Thomas Nast’s 1875 cartoon portrays Roman Catholic bishops as crocodiles threatening American public school children, reflecting 19th century anti-Catholic sentiment in the United States. Wikimedia Commons

Many believe that today’s immigrants are more culturally isolated than those from the past. Previous generations of immigrants had to learn English and assimilate, runs this argument. They could not “press two for Spanish” or use satellite TV or the Internet to isolate themselves from American culture. Yet Irish, German, Italian, Slavic, Scandinavian, and eastern European Jewish immigrants were just as isolated in their ethnic enclaves in the 19th and early 20th centuries as today’s immigrants are in theirs. New York’s Kleindeutschland was so German, bragged one of its immigrant residents in the 1850s, that one could hardly tell it apart from Stuttgart.[1] Half a century later, adult Italian immigrants rarely learned much English. “I didn’t need it,” one New Yorker explained. “Everywhere I lived, or worked, or fooled around there were only Italians . . . I had to learn some Sicilian, though.”[2] When pundits complain that today’s immigrants don’t assimilate like those from the past, they are harking back to a golden era of assimilation that never actually existed.[3]

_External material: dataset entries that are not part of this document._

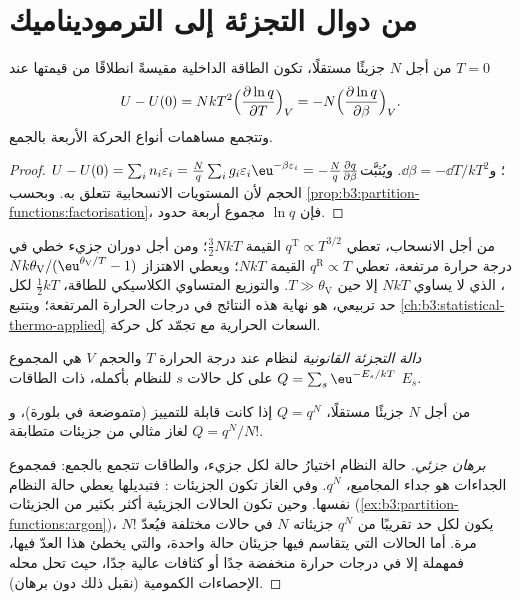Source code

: \section{من دوال التجزئة إلى الترموديناميك}

\begin{theorem}\label{thm:b3:partition-functions:internal-energy}
من أجل $N$ جزيئًا مستقلًا، تكون الطاقة الداخلية مقيسةً انطلاقًا من قيمتها عند
$T = 0$
\[
  U - U(0) = NkT^2\Bigl(\frac{\partial\ln q}{\partial T}\Bigr)_V
          = -N\Bigl(\frac{\partial\ln q}{\partial\beta}\Bigr)_V .
\]
وتتجمع مساهمات أنواع الحركة الأربعة بالجمع.
\end{theorem}

\begin{proof}
$U - U(0) = \sum_in_i\varepsilon_i = \frac Nq\sum_ig_i\varepsilon_i\eu^{-\beta\varepsilon_i} = -\frac Nq\frac{\partial q}{\partial\beta}$؛
و$\dd\beta = -\dd T/kT^2$. ويُثبَّت الحجم لأن المستويات الانسحابية
تتعلق به. وبحسب \cref{prop:b3:partition-functions:factorisation}، فإن $\ln q$
مجموع أربعة حدود.
\end{proof}

من أجل الانسحاب، تعطي $q^{\mathrm T} \propto T^{3/2}$ القيمة $\frac32NkT$؛ ومن أجل دوران جزيء خطي
في درجة حرارة مرتفعة، تعطي $q^{\mathrm R} \propto T$ القيمة $NkT$؛ ويعطي الاهتزاز
$Nk\theta_{\mathrm V}/(\eu^{\theta_{\mathrm V}/T} - 1)$، الذي لا يساوي $NkT$ إلا حين $T \gg \theta_{\mathrm V}$. 
والتوزيع المتساوي الكلاسيكي للطاقة، $\frac12kT$ لكل حد تربيعي، هو
نهاية هذه النتائج في درجات الحرارة المرتفعة؛ ويتتبع \cref{ch:b3:statistical-thermo-applied}
السعات الحرارية مع تجمّد كل حركة.

\begin{definition}\label{def:b3:partition-functions:canonical}
\emph{دالة التجزئة القانونية} لنظام
عند درجة الحرارة $T$ والحجم $V$ هي المجموع $Q = \sum_s\eu^{-E_s/kT}$ على كل
حالات $s$ للنظام بأكمله، ذات الطاقات $E_s$.
\end{definition}

\begin{proposition}\label{prop:b3:partition-functions:canonical}
من أجل $N$ جزيئًا مستقلًا، $Q = q^N$ إذا كانت قابلة للتمييز (متموضعة في
بلورة)، و$Q = q^N/N!$ لغاز مثالي من جزيئات متطابقة.
\end{proposition}

\begin{proof}[برهان جزئي]
حالة النظام اختيارُ حالة لكل جزيء، والطاقات
تتجمع بالجمع: فمجموع الجداءات هو جداء المجاميع، $q^N$. وفي الغاز تكون
الجزيئات : فتبديلها يعطي حالة النظام
نفسها. وحين تكون الحالات الجزيئية أكثر بكثير من الجزيئات
(\cref{ex:b3:partition-functions:argon})، يكون لكل حد تقريبًا من $q^N$ جزيئاته $N$
في حالات مختلفة فيُعدّ $N!$ مرة. أما الحالات التي يتقاسم فيها جزيئان
حالة واحدة، والتي يخطئ هذا العدّ فيها، فمهملة إلا
في درجات حرارة منخفضة جدًا أو كثافات عالية جدًا، حيث تحل محله الإحصاءات الكمومية
(نقبل ذلك دون برهان).
\end{proof}

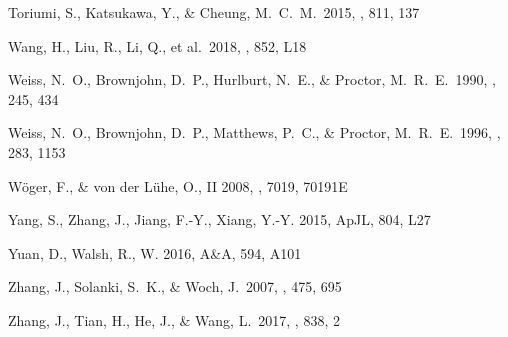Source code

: \documentclass[preprint2]{aastex}
\begin{document}
\begin{thebibliography}{}
 Toriumi, S., Katsukawa, Y., \& Cheung, M.~C.~M.\ 2015, \apj, 811, 137

Wang, H., Liu, R., Li, Q., et al.\ 2018, \apjl, 852, L18

Weiss, N.~O., Brownjohn, D.~P., Hurlburt, N.~E., \& Proctor, M.~R.~E.\ 1990, \mnras, 245, 434

Weiss, N.~O., Brownjohn, D.~P., Matthews, P.~C., \& Proctor, M.~R.~E.\ 1996, \mnras, 283, 1153

W{\"o}ger, F., \& von der L{\"u}he, O., II 2008, \procspie, 7019, 70191E

Yang, S., Zhang, J., Jiang, F.-Y., Xiang, Y.-Y. 2015, ApJL, 804, L27

Yuan, D., Walsh, R., W. 2016, A\&A, 594, A101

Zhang, J., Solanki, S.~K., \& Woch, J.\ 2007, \aap, 475, 695

Zhang, J., Tian, H., He, J., \& Wang, L.\ 2017, \apj, 838, 2

\end{thebibliography}
\end{document}
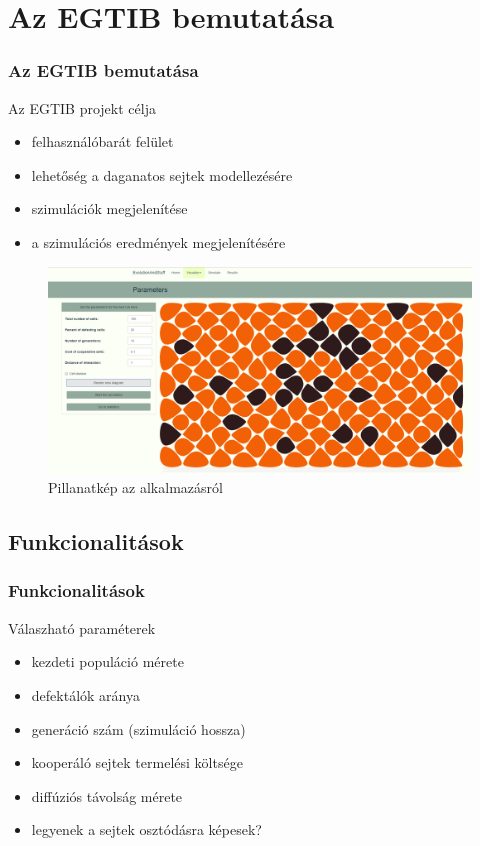 \section{Az EGTIB bemutatása}
\begin{frame}
	\frametitle{Az EGTIB bemutatása}
	\begin{block}{Az EGTIB projekt célja}
		\begin{itemize}
			\item felhasználóbarát felület
			\item lehetőség a daganatos sejtek modellezésére 
			\item szimulációk megjelenítése
			\pause
			\item a szimulációs eredmények megjelenítésére
		\end{itemize}
	\end{block}

	\begin{figure}[ht!]
		\centering
		\includegraphics[width=0.6\linewidth]{images/voronoi_page.png}
		\caption{Pillanatkép az alkalmazásról}
		\label{fig:SimulateWithDiagram}
	\end{figure}
\end{frame}

\subsection{Funkcionalitások}
\begin{frame}
	\frametitle{Funkcionalitások}
	\begin{block}{Válaszható paraméterek}
		\begin{itemize}
			\item kezdeti populáció mérete
			\item defektálók aránya 
			\item generáció szám (szimuláció hossza)
			\item kooperáló sejtek termelési költsége 
			\item diffúziós távolság mérete
			\item legyenek a sejtek osztódásra képesek?
		\end{itemize}
	\end{block}
\end{frame}


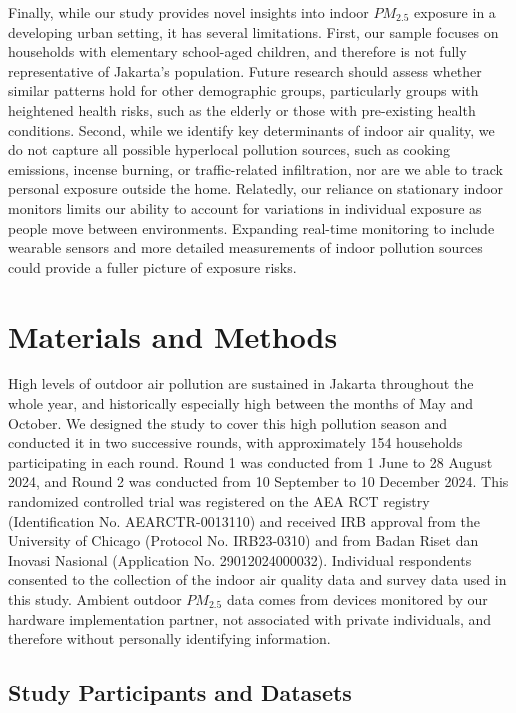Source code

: \documentclass[9pt,twocolumn,twoside]{pnas-new}
\begin{document}
Finally, while our study provides novel insights into indoor $PM_{2.5}$ exposure in a developing urban setting, it has several limitations. First, our sample focuses on  households with elementary school-aged children, and therefore is not fully representative of Jakarta’s population. Future research should assess whether similar patterns hold for other demographic groups, particularly groups with heightened health risks, such as the elderly or those with pre-existing health conditions. Second, while we identify key determinants of indoor air quality, we do not capture all possible hyperlocal pollution sources, such as cooking emissions, incense burning, or traffic-related infiltration, nor are we able to track personal exposure outside the home. Relatedly, our reliance on stationary indoor monitors limits our ability to account for variations in individual exposure as people move between environments. Expanding real-time monitoring to include wearable sensors and more detailed measurements of indoor pollution sources could provide a fuller picture of exposure risks.

\section{Materials and Methods}
High levels of outdoor air pollution are sustained in Jakarta throughout the whole year, and historically especially high between the months of May and October. We designed the study to cover this high pollution season and conducted it in two successive rounds, with approximately 154 households participating in each round. Round 1 was conducted from 1 June to 28 August 2024, and Round 2 was conducted from 10 September to 10 December 2024. This randomized controlled trial was registered on the AEA RCT registry (Identification No. AEARCTR-0013110) and received IRB approval from the University of Chicago (Protocol No. IRB23-0310) and from Badan Riset dan Inovasi Nasional (Application No. 29012024000032).
Individual respondents consented to the collection of the indoor air quality data and survey data used in this study. Ambient outdoor $PM_{2.5}$ data comes from devices monitored by our hardware implementation partner, not associated with private individuals, and therefore without personally identifying information.


\subsection{Study Participants and Datasets}
\label{ssec:mehtods_sampling}
\end{document}
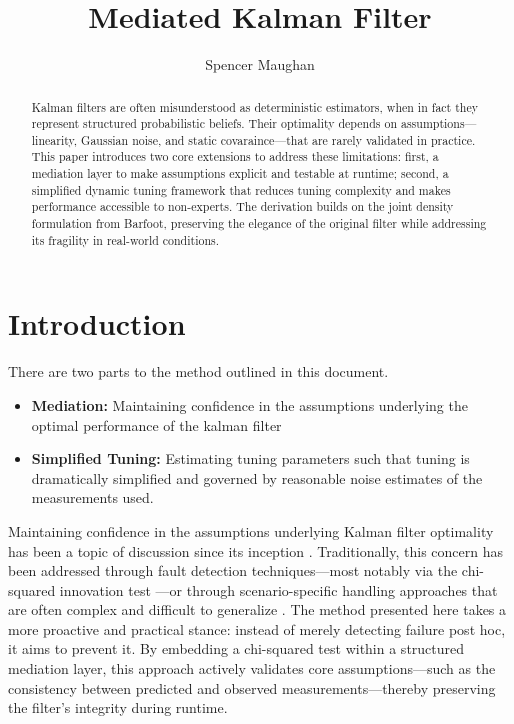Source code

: \documentclass[a4paper]{article}
\title{Mediated Kalman Filter}
\author{Spencer Maughan}
\date{}
\begin{document}
	\maketitle

	\begin{abstract}
		Kalman filters are often misunderstood as deterministic estimators, when in fact they represent structured probabilistic beliefs. Their optimality depends on assumptions—linearity, Gaussian noise, and static covaraince—that are rarely validated in practice. This paper introduces two core extensions to address these limitations: first, a mediation layer to make assumptions explicit and testable at runtime; second, a simplified dynamic tuning framework that reduces tuning complexity and makes performance accessible to non-experts. The derivation builds on the joint density formulation from Barfoot, preserving the elegance of the original filter while addressing its fragility in real-world conditions.
	\end{abstract}

	\section{Introduction}
	There are two parts to the method outlined in this document.
	\begin{itemize}
		\item {\bfseries Mediation:} Maintaining confidence in the assumptions underlying the optimal performance of the kalman filter
		\item {\bfseries Simplified Tuning:} Estimating tuning parameters such that tuning is dramatically simplified and governed by reasonable noise estimates of the measurements used.
	\end{itemize}
Maintaining confidence in the assumptions underlying Kalman filter optimality has been a topic of discussion since its inception \cite{kalman1960new, maybeck1982stochastic}. Traditionally, this concern has been addressed through fault detection techniques—most notably via the chi-squared innovation test \cite{jazwinski2007stochastic}—or through scenario-specific handling approaches that are often complex and difficult to generalize \cite{barfoot2017state}. The method presented here takes a more proactive and practical stance: instead of merely detecting failure post hoc, it aims to prevent it. By embedding a chi-squared test within a structured mediation layer, this approach actively validates core assumptions—such as the consistency between predicted and observed measurements—thereby preserving the filter’s integrity during runtime.
\end{document}

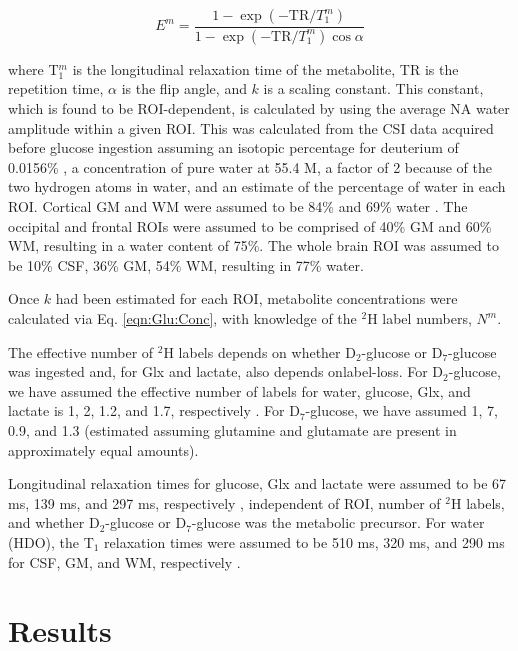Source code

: \begin{equation}
    E^m = \frac{1-\exp(-\text{TR}/T_1^m)}{1-\exp(-\text{TR}/T_1^m)\cos{\alpha}}
    \label{eqn:Glu:Atte}
\end{equation}

where T$_1^m$ is the longitudinal relaxation time of the metabolite, TR is the repetition time, $\alpha$ is the flip angle, and $k$ is a scaling constant. This constant, which is found to be \ac{ROI}-dependent, is calculated by using the average \ac{NA} water amplitude within a given \ac{ROI}. This was calculated from the \ac{CSI} data acquired before glucose ingestion assuming an isotopic percentage for deuterium of 0.0156\% \cite{Hagemann1970AbsoluteSMOW}, a concentration of pure water at 55.4 M, a factor of 2 because of the two hydrogen atoms in water, and an estimate of the percentage of water in each \ac{ROI}. Cortical \ac{GM} and \ac{WM} were assumed to be 84\% and 69\% water \cite{Oros-Peusquens2019AImplications}. The occipital and frontal \ac{ROI}s were assumed to be comprised of 40\% \ac{GM} and 60\% \ac{WM}, resulting in a water content of 75\%. The whole brain \ac{ROI} was assumed to be 10\% \ac{CSF}, 36\% \ac{GM}, 54\% \ac{WM}, resulting in 77\% water.

Once $k$ had been estimated for each \ac{ROI}, metabolite concentrations were calculated via Eq. \ref{eqn:Glu:Conc}, with knowledge of the $^2$H label numbers, $N^m$.

The effective number of $^2$H labels depends on whether D$_2$-glucose or D$_7$-glucose was ingested and, for Glx and lactate, also depends onlabel-loss. For D$_2$-glucose, we have assumed the effective number of labels for water, glucose, Glx, and lactate is 1, 2, 1.2, and 1.7, respectively \cite{DeGraaf2021CharacterizationStudies}. For D$_7$-glucose, we have assumed 1, 7, 0.9, and 1.3 (estimated \cite{Funk2017TheGlucose} assuming glutamine and glutamate are present in approximately equal amounts). 

Longitudinal relaxation times for glucose, Glx and lactate were assumed to be 67 ms, 139 ms, and 297 ms, respectively \cite{DeFeyter2018DeuteriumVivo}, independent of \ac{ROI}, number of $^2$H labels, and whether D$_2$-glucose or D$_7$-glucose was the metabolic precursor. For water (\ac{HDO}), the T$_1$ relaxation times were assumed to be 510 ms, 320 ms, and 290 ms for \ac{CSF}, \ac{GM}, and \ac{WM}, respectively \cite{Cocking2023DeuteriumDosing}.

\section{Results}

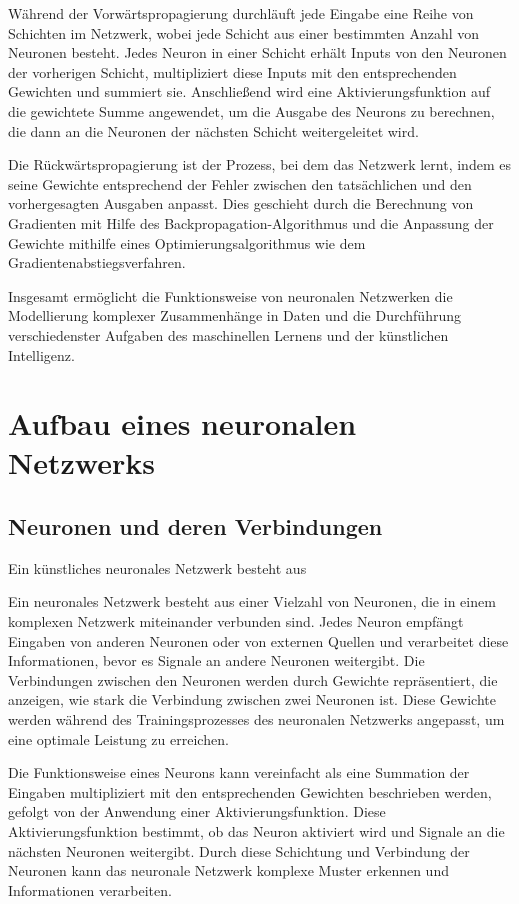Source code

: Während der Vorwärtspropagierung durchläuft jede Eingabe eine Reihe von Schichten im Netzwerk, wobei jede Schicht aus einer bestimmten Anzahl von Neuronen besteht. Jedes Neuron in einer Schicht erhält Inputs von den Neuronen der vorherigen Schicht, multipliziert diese Inputs mit den entsprechenden Gewichten und summiert sie. Anschließend wird eine Aktivierungsfunktion auf die gewichtete Summe angewendet, um die Ausgabe des Neurons zu berechnen, die dann an die Neuronen der nächsten Schicht weitergeleitet wird.

Die Rückwärtspropagierung ist der Prozess, bei dem das Netzwerk lernt, indem es seine Gewichte entsprechend der Fehler zwischen den tatsächlichen und den vorhergesagten Ausgaben anpasst. Dies geschieht durch die Berechnung von Gradienten mit Hilfe des Backpropagation-Algorithmus und die Anpassung der Gewichte mithilfe eines Optimierungsalgorithmus wie dem Gradientenabstiegsverfahren.

Insgesamt ermöglicht die Funktionsweise von neuronalen Netzwerken die Modellierung komplexer Zusammenhänge in Daten und die Durchführung verschiedenster Aufgaben des maschinellen Lernens und der künstlichen Intelligenz.

\section{Aufbau eines neuronalen Netzwerks}
\label{sec:Grundlagen_Aufbau_neuronale_Netzwerke}
\subsection{Neuronen und deren Verbindungen}
\label{sec:Grundlagen_neuronen_und_Verbindungen}

Ein künstliches neuronales Netzwerk besteht aus 

Ein neuronales Netzwerk besteht aus einer Vielzahl von Neuronen, die in einem komplexen Netzwerk miteinander verbunden sind. Jedes Neuron empfängt Eingaben von anderen Neuronen oder von externen Quellen und verarbeitet diese Informationen, bevor es Signale an andere Neuronen weitergibt. Die Verbindungen zwischen den Neuronen werden durch Gewichte repräsentiert, die anzeigen, wie stark die Verbindung zwischen zwei Neuronen ist. Diese Gewichte werden während des Trainingsprozesses des neuronalen Netzwerks angepasst, um eine optimale Leistung zu erreichen.

Die Funktionsweise eines Neurons kann vereinfacht als eine Summation der Eingaben multipliziert mit den entsprechenden Gewichten beschrieben werden, gefolgt von der Anwendung einer Aktivierungsfunktion. Diese Aktivierungsfunktion bestimmt, ob das Neuron aktiviert wird und Signale an die nächsten Neuronen weitergibt. Durch diese Schichtung und Verbindung der Neuronen kann das neuronale Netzwerk komplexe Muster erkennen und Informationen verarbeiten.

Some think that the religious beliefs of today’s immigrants pose an unprecedented threat to American values. Muslim immigrants, it is said, cannot be good Americans because they owe ultimate allegiance to foreign leaders and seek to impose their religious views on others. But Americans once said precisely the same things about Catholic immigrants. A Pennsylvania newspaper 150 years ago likened Catholic immigrants to a foreign army in our midst, waiting for the Pope’s command to destroy Americans’ most valued institutions.[4] Catholics would always remain foreign and separate from the rest of society, insisted an Ohioan. They cannot “really [be] Americans, but only residents in America.”[5] That every immigrant group viewed this way in the past has become an accepted part of the national fabric suggests that American Muslims will one day be fully accepted too.

One might argue that the role of Muslims in some American terror attacks could make it impossible for Muslim immigrants to gain acceptance the way past religious minorities have. Yet a century ago, Americans feared Italian immigrant terrorists every bit as much as they fear Muslims today. In 1919, Italian immigrant anarchists launched a bombing campaign aimed at dozens of prominent Americans. A bomb targeting US Senator Thomas Hardwick of Georgia blew off the hands of his housekeeper. Another destroyed part of the Washington home of Attorney General A. Mitchell Palmer. This wave of attacks culminated with a huge attack on Wall Street in 1920 that killed 38 New Yorkers and wounded hundreds. Nonetheless, Italian Americans eventually overcame the prejudice against them stemming from these attacks, and there is no reason not to believe that Muslim Americans won’t do so too.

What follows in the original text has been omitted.